2. Listen, really listen to YOUR body.
One of the worst things when starting out (for me at least) was trying to keep up! I’d feel like a failure if I had to go back into child’s pose when everyone else was in their flow, or if I had to take modifications for poses. Once I started listening to my body & accepting where I was in my practice rather than going against my body, I started to not only enjoy my practice more but I also started to see improvements. It’s extremely important to take breaks when you need to and modify when you need to, especially in yoga. so you can keep up with your practice & prevent injury.
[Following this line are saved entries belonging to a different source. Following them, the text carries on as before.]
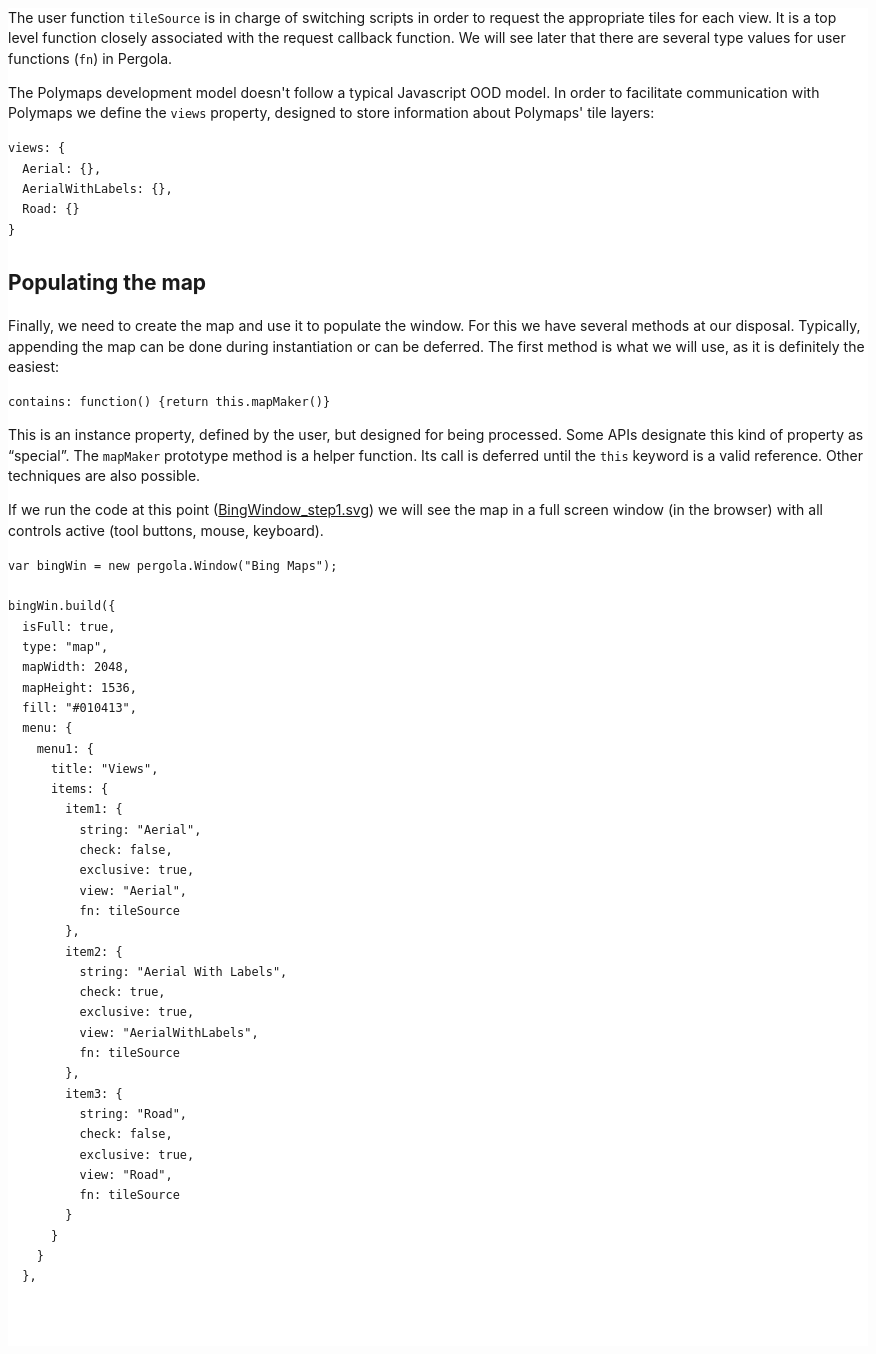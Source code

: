 <p>The user function <code>tileSource</code> is in charge of switching scripts in order to request the appropriate tiles for each view. It is a top level function closely associated with the request callback function. We will see later that there are several type values for user functions (<code>fn</code>) in Pergola.</p>

<p>The Polymaps development model doesn&#39;t follow a typical Javascript OOD model. In order to facilitate communication with Polymaps we define the <code>views</code> property, designed to store information about Polymaps&#39; tile layers:</p>

<pre><code>views: {
  Aerial: {},
  AerialWithLabels: {},
  Road: {}
}</code></pre>

<h2>Populating the map</h2>

<p>Finally, we need to create the map and use it to populate the window. For this we have several methods at our disposal. Typically, appending the map can be done during instantiation or can be deferred. The first method is what we will use, as it is definitely the easiest:</p>

<pre><code>contains: function() {return this.mapMaker()}</code></pre>

<p>This is an instance property, defined by the user, but designed for being processed. Some APIs designate this kind of property as “special”. The <code>mapMaker</code> prototype method is a helper function. Its call is deferred until the <code>this</code> keyword is a valid reference. Other techniques are also possible.</p>

<p>If we run the code at this point (<a href="http://www.dotuscomus.com/pergola/download/pergola_1.3.7/Examples/BingMaps/BingWindow_step1.svg">BingWindow_step1.svg</a>) we will see the map in a full screen window (in the browser) with all  controls active (tool buttons, mouse, keyboard).</p> 

<pre><code>var bingWin = new pergola.Window(&quot;Bing Maps&quot;);

bingWin.build({
  isFull: true,
  type: &quot;map&quot;,
  mapWidth: 2048,
  mapHeight: 1536,
  fill: &quot;#010413&quot;,
  menu: {
    menu1: {
      title: &quot;Views&quot;,
      items: {
        item1: {
          string: &quot;Aerial&quot;,
          check: false,
          exclusive: true,
          view: &quot;Aerial&quot;,
          fn: tileSource
        },
        item2: {
          string: &quot;Aerial With Labels&quot;,
          check: true,
          exclusive: true,
          view: &quot;AerialWithLabels&quot;,
          fn: tileSource
        },
        item3: {
          string: &quot;Road&quot;,
          check: false,
          exclusive: true,
          view: &quot;Road&quot;,
          fn: tileSource
        }
      }
    }
  },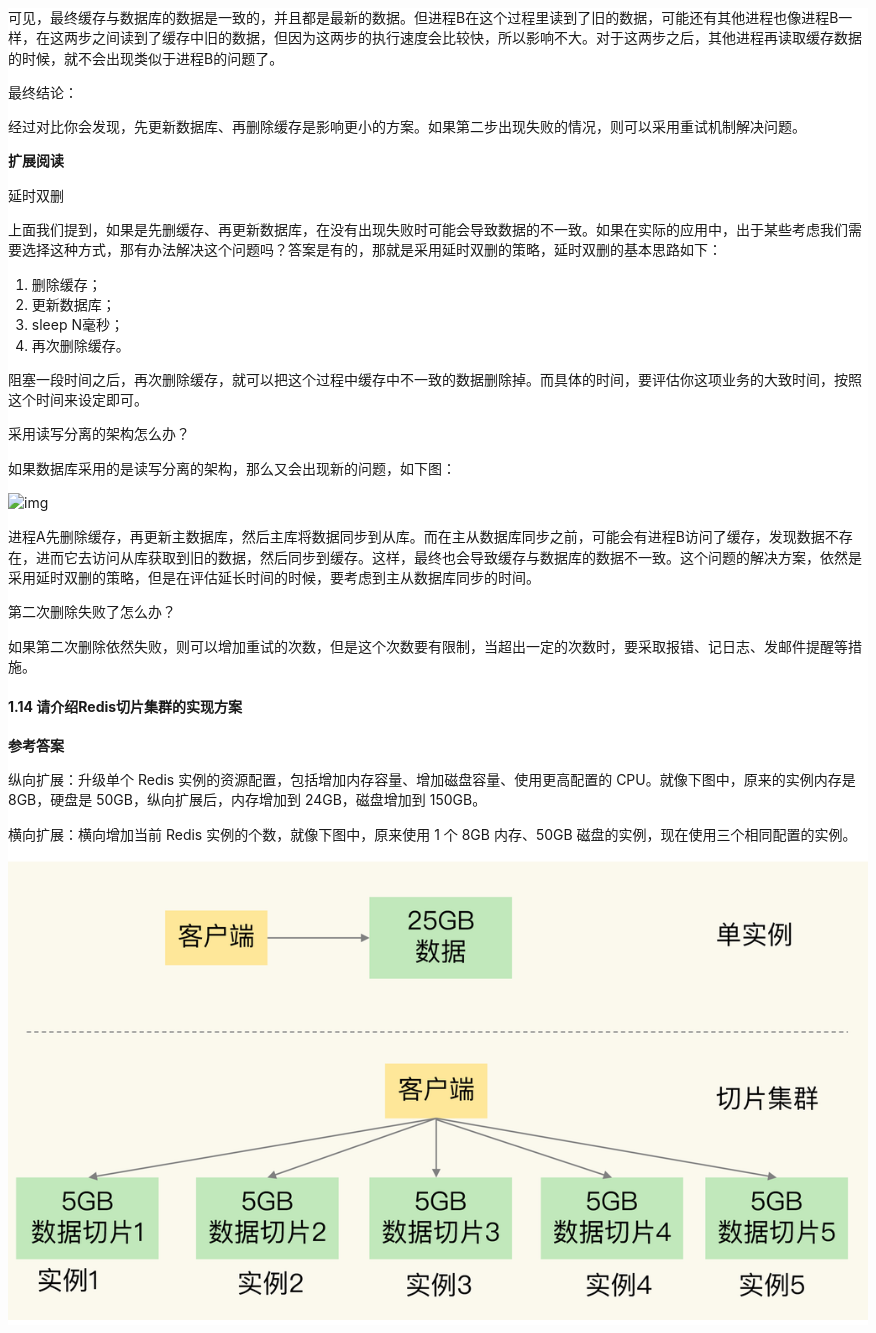 可见，最终缓存与数据库的数据是一致的，并且都是最新的数据。但进程B在这个过程里读到了旧的数据，可能还有其他进程也像进程B一样，在这两步之间读到了缓存中旧的数据，但因为这两步的执行速度会比较快，所以影响不大。对于这两步之后，其他进程再读取缓存数据的时候，就不会出现类似于进程B的问题了。

最终结论：

经过对比你会发现，先更新数据库、再删除缓存是影响更小的方案。如果第二步出现失败的情况，则可以采用重试机制解决问题。

**扩展阅读**

延时双删

上面我们提到，如果是先删缓存、再更新数据库，在没有出现失败时可能会导致数据的不一致。如果在实际的应用中，出于某些考虑我们需要选择这种方式，那有办法解决这个问题吗？答案是有的，那就是采用延时双删的策略，延时双删的基本思路如下：

1.  删除缓存；
2.  更新数据库；
3.  sleep N毫秒；
4.  再次删除缓存。

阻塞一段时间之后，再次删除缓存，就可以把这个过程中缓存中不一致的数据删除掉。而具体的时间，要评估你这项业务的大致时间，按照这个时间来设定即可。

采用读写分离的架构怎么办？

如果数据库采用的是读写分离的架构，那么又会出现新的问题，如下图：

![img](https://uploadfiles.nowcoder.com/images/20220224/4107856_1645695143704/49BCF6CB1360234D0D9040255E0C0B0C)

进程A先删除缓存，再更新主数据库，然后主库将数据同步到从库。而在主从数据库同步之前，可能会有进程B访问了缓存，发现数据不存在，进而它去访问从库获取到旧的数据，然后同步到缓存。这样，最终也会导致缓存与数据库的数据不一致。这个问题的解决方案，依然是采用延时双删的策略，但是在评估延长时间的时候，要考虑到主从数据库同步的时间。

第二次删除失败了怎么办？

如果第二次删除依然失败，则可以增加重试的次数，但是这个次数要有限制，当超出一定的次数时，要采取报错、记日志、发邮件提醒等措施。

#### 1.14 请介绍Redis切片集群的实现方案

**参考答案**

纵向扩展：升级单个 Redis 实例的资源配置，包括增加内存容量、增加磁盘容量、使用更高配置的 CPU。就像下图中，原来的实例内存是 8GB，硬盘是 50GB，纵向扩展后，内存增加到 24GB，磁盘增加到 150GB。

横向扩展：横向增加当前 Redis 实例的个数，就像下图中，原来使用 1 个 8GB 内存、50GB 磁盘的实例，现在使用三个相同配置的实例。

![img](redis.assets/793251ca784yyf6ac37fe46389094b26.jpg)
3. Learn the foundations of each pose.
If you’re new to yoga, I highly suggest going to class early to tell the instructor just that, especially if the class is not labeled “beginner’s yoga” or a “yoga 1” class. Whenever I have students who are new to yoga in class, I make sure to give extra cues for asanas and keep an extra close eye on their form. I also make it a point to give multiple modification options so that students know there are options out there!
It also doesn’t hurt to do your own research. Learn the foundations of poses, especially those that tend to appear more than others. Sometimes yoga classes go slow but other times they go fast, sometimes too fast for teachers to give all the cues and adjust every student, and sometimes a student comes to an intermediate class rather than a beginner class (hey, we all try to fit it in when we can). One of the best things for me has been knowing how to modify poses to work for me. I cannot tell you the amount of times I’ve been to classes where I’ve modified poses to fit my needs where the teacher didn’t mention it. One of the great things about this is not only do you remind the teacher that there are modifications, it helps them to say it out loud for others in the class!!
4. Let go of expectations.
This goes back a bit to #2 and listening to your body but what helps you listen to your body is letting go of expectations. I cannot stress this enough. In the past several years it seems that yoga has become more mainstream, and with that comes this idea of what a stereotypical yogi should be & yoga-related social media accounts with majestic looking handstands. What you don’t see though, are the hours, months, and years that person spent dedicating to their practice, developing their strength and their balance to achieve their handstand or whatever other pose they chose to share. You don’t see the time they spend warming up their body with a flow to get there or the times that they fell over before nailing it. So let go of your expectations (I know, easier said than done) & try to appreciate where YOU are in YOUR practice. Besides, it’s more fun to watch yourself improve at your pace than compare yourself to others.
Breathe? Yes, breathe!! I cannot tell you how many times I’ve told students in my class, “remember to breathe” and I’ve heard them take big inhales and exhales. Sometimes (especially in yoga & fitness classes) we forget to breathe! We’re so concentrated on pushing ourselves into the pose or holding it that we forget to use the breath to help us, to guide us & push us forward!
These are my top 5 tips for yoga newbies. Ultimately, the goal is the find what yoga looks like for YOU and have fun with it! How else are you going to stick with it? Remember that a yoga practice is a journey. There will be ups & downs, days you crave your practice & days you stay off your mat. Be patient with yourself & be kind. Good luck!